*** Task input ***

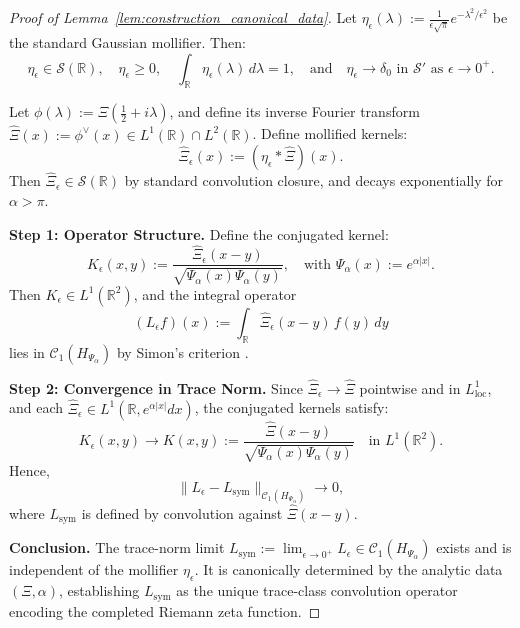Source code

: \begin{proof}[Proof of Lemma~\ref{lem:construction_canonical_data}]
Let \( \eta_\epsilon(\lambda) := \frac{1}{\epsilon \sqrt{\pi}} e^{-\lambda^2 / \epsilon^2} \) be the standard Gaussian mollifier. Then:
\[
\eta_\epsilon \in \mathcal{S}(\mathbb{R}), \quad \eta_\epsilon \ge 0, \quad \int_{\mathbb{R}} \eta_\epsilon(\lambda)\, d\lambda = 1, \quad \text{and} \quad \eta_\epsilon \to \delta_0 \text{ in } \mathcal{S}' \text{ as } \epsilon \to 0^+.
\]

Let \( \phi(\lambda) := \Xi\left(\tfrac{1}{2} + i\lambda\right) \), and define its inverse Fourier transform \( \widehat{\Xi}(x) := \phi^\vee(x) \in L^1(\mathbb{R}) \cap L^2(\mathbb{R}) \). Define mollified kernels:
\[
\widehat{\Xi}_\epsilon(x) := (\eta_\epsilon * \widehat{\Xi})(x).
\]
Then \( \widehat{\Xi}_\epsilon \in \mathcal{S}(\mathbb{R}) \) by standard convolution closure, and decays exponentially for \( \alpha > \pi \).

\medskip
\noindent\textbf{Step 1: Operator Structure.}
Define the conjugated kernel:
\[
K_\epsilon(x,y) := \frac{\widehat{\Xi}_\epsilon(x - y)}{\sqrt{\Psi_\alpha(x)\Psi_\alpha(y)}}, \quad \text{with } \Psi_\alpha(x) := e^{\alpha |x|}.
\]
Then \( K_\epsilon \in L^1(\mathbb{R}^2) \), and the integral operator
\[
(L_\epsilon f)(x) := \int_{\mathbb{R}} \widehat{\Xi}_\epsilon(x - y)\, f(y)\, dy
\]
lies in \( \mathcal{C}_1(H_{\Psi_\alpha}) \) by Simon’s criterion \cite[Thm.~3.1]{Simon2005TraceIdeals}.

\medskip
\noindent\textbf{Step 2: Convergence in Trace Norm.}
Since \( \widehat{\Xi}_\epsilon \to \widehat{\Xi} \) pointwise and in \( L^1_{\mathrm{loc}} \), and each \( \widehat{\Xi}_\epsilon \in L^1(\mathbb{R}, e^{\alpha|x|} dx) \), the conjugated kernels satisfy:
\[
K_\epsilon(x,y) \to K(x,y) := \frac{\widehat{\Xi}(x - y)}{\sqrt{\Psi_\alpha(x)\Psi_\alpha(y)}} \quad \text{in } L^1(\mathbb{R}^2).
\]
Hence,
\[
\|L_\epsilon - L_{\mathrm{sym}}\|_{\mathcal{C}_1(H_{\Psi_\alpha})} \to 0,
\]
where \( L_{\mathrm{sym}} \) is defined by convolution against \( \widehat{\Xi}(x - y) \).

\medskip
\noindent\textbf{Conclusion.}
The trace-norm limit \( L_{\mathrm{sym}} := \lim_{\epsilon \to 0^+} L_\epsilon \in \mathcal{C}_1(H_{\Psi_\alpha}) \) exists and is independent of the mollifier \( \eta_\epsilon \). It is canonically determined by the analytic data \( (\Xi, \alpha) \), establishing \( L_{\mathrm{sym}} \) as the unique trace-class convolution operator encoding the completed Riemann zeta function.
\end{proof}
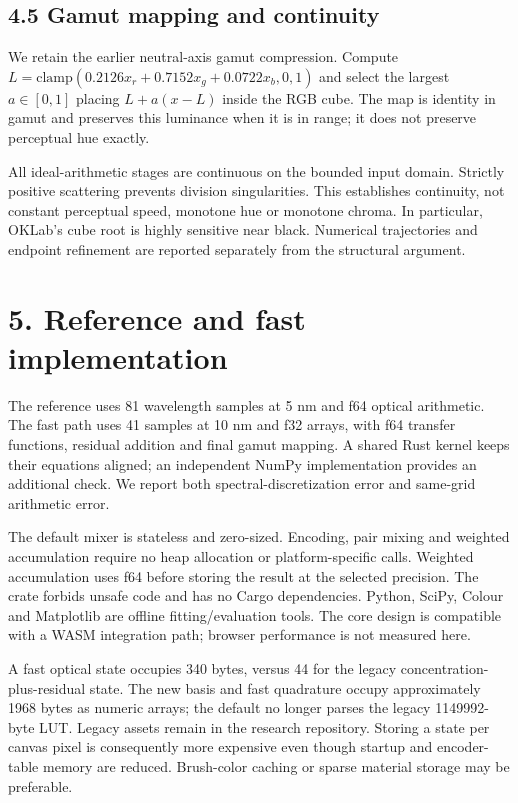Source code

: \documentclass[
  10pt,
  twocolumn]{article}
\begin{document}
\hypertarget{gamut-mapping-and-continuity}{%
\subsection{4.5 Gamut mapping and
continuity}\label{gamut-mapping-and-continuity}}

We retain the earlier neutral-axis gamut compression. Compute
\(L=\mathrm{clamp}(0.2126x_r+0.7152x_g+0.0722x_b,0,1)\) and select the
largest \(a\in[0,1]\) placing \(L+a(x-L)\) inside the RGB cube. The map
is identity in gamut and preserves this luminance when it is in range;
it does not preserve perceptual hue exactly.

All ideal-arithmetic stages are continuous on the bounded input domain.
Strictly positive scattering prevents division singularities. This
establishes continuity, not constant perceptual speed, monotone hue or
monotone chroma. In particular, OKLab's cube root is highly sensitive
near black. Numerical trajectories and endpoint refinement are reported
separately from the structural argument.

\hypertarget{reference-and-fast-implementation}{%
\section{5. Reference and fast
implementation}\label{reference-and-fast-implementation}}

The reference uses 81 wavelength samples at 5 nm and f64 optical
arithmetic. The fast path uses 41 samples at 10 nm and f32 arrays, with
f64 transfer functions, residual addition and final gamut mapping. A
shared Rust kernel keeps their equations aligned; an independent NumPy
implementation provides an additional check. We report both
spectral-discretization error and same-grid arithmetic error.

The default mixer is stateless and zero-sized. Encoding, pair mixing and
weighted accumulation require no heap allocation or platform-specific
calls. Weighted accumulation uses f64 before storing the result at the
selected precision. The crate forbids unsafe code and has no Cargo
dependencies. Python, SciPy, Colour and Matplotlib are offline
fitting/evaluation tools. The core design is compatible with a WASM
integration path; browser performance is not measured here.

A fast optical state occupies 340 bytes, versus 44 for the legacy
concentration-plus-residual state. The new basis and fast quadrature
occupy approximately 1968 bytes as numeric arrays; the default no longer
parses the legacy 1149992-byte LUT. Legacy assets remain in the research
repository. Storing a state per canvas pixel is consequently more
expensive even though startup and encoder-table memory are reduced.
Brush-color caching or sparse material storage may be preferable.
\end{document}

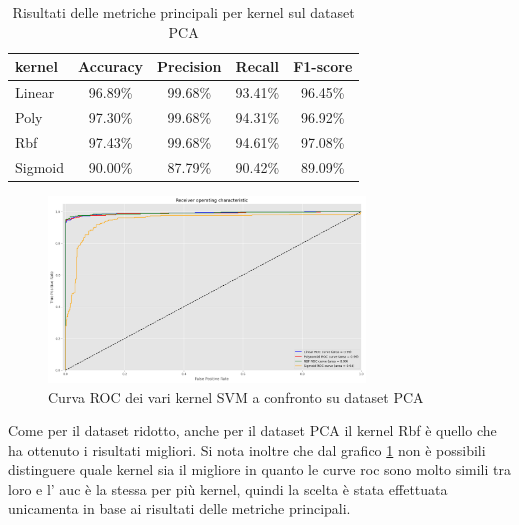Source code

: \begin{table}[!ht]
    \centering
    \begin{tabular}{@{}lcccc@{}}
        \toprule
        \rowcolor[HTML]{EFEFEF}
        \textbf{kernel}                                                &
        \multicolumn{1}{l}{\cellcolor[HTML]{EFEFEF}\textbf{Accuracy}}  &
        \multicolumn{1}{l}{\cellcolor[HTML]{EFEFEF}\textbf{Precision}} &
        \multicolumn{1}{l}{\cellcolor[HTML]{EFEFEF}\textbf{Recall}}    &
        \multicolumn{1}{l}{\cellcolor[HTML]{EFEFEF}\textbf{F1-score}}                                          \\ \midrule
        Linear                                                         & 96.89\% & 99.68\% & 93.41\% & 96.45\% \\
        Poly                                                           & 97.30\% & 99.68\% & 94.31\% & 96.92\% \\
        Rbf                                                            & 97.43\% & 99.68\% & 94.61\% & 97.08\% \\
        Sigmoid                                                        & 90.00\% & 87.79\% & 90.42\% & 89.09\% \\ \bottomrule
    \end{tabular}
    \caption{Risultati delle metriche principali per kernel sul dataset PCA}
    \label{tab:top_metrics_kernels_pca}
\end{table}

\begin{figure}[!ht]
    \centering
    \includegraphics[width=0.75\textwidth]{img/svm/SVM_roc_pca.png}
    \caption{Curva ROC dei vari kernel SVM a confronto su dataset PCA}
    \label{fig:roc_SVM_PCA}
\end{figure}

Come per il dataset ridotto, anche per il dataset PCA il kernel Rbf
è quello che ha ottenuto i risultati migliori. Si nota inoltre che dal
grafico \ref{fig:roc_SVM_PCA} non è possibili distinguere quale kernel sia
il migliore in quanto le curve roc sono molto simili tra loro e l' auc è la
stessa per più kernel, quindi la scelta è stata effettuata unicamenta in base
ai risultati delle metriche principali.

***

* Instructions to follow *
Only a number is wanted here: how many lines of the records above contain "textbf".

* Task response *
8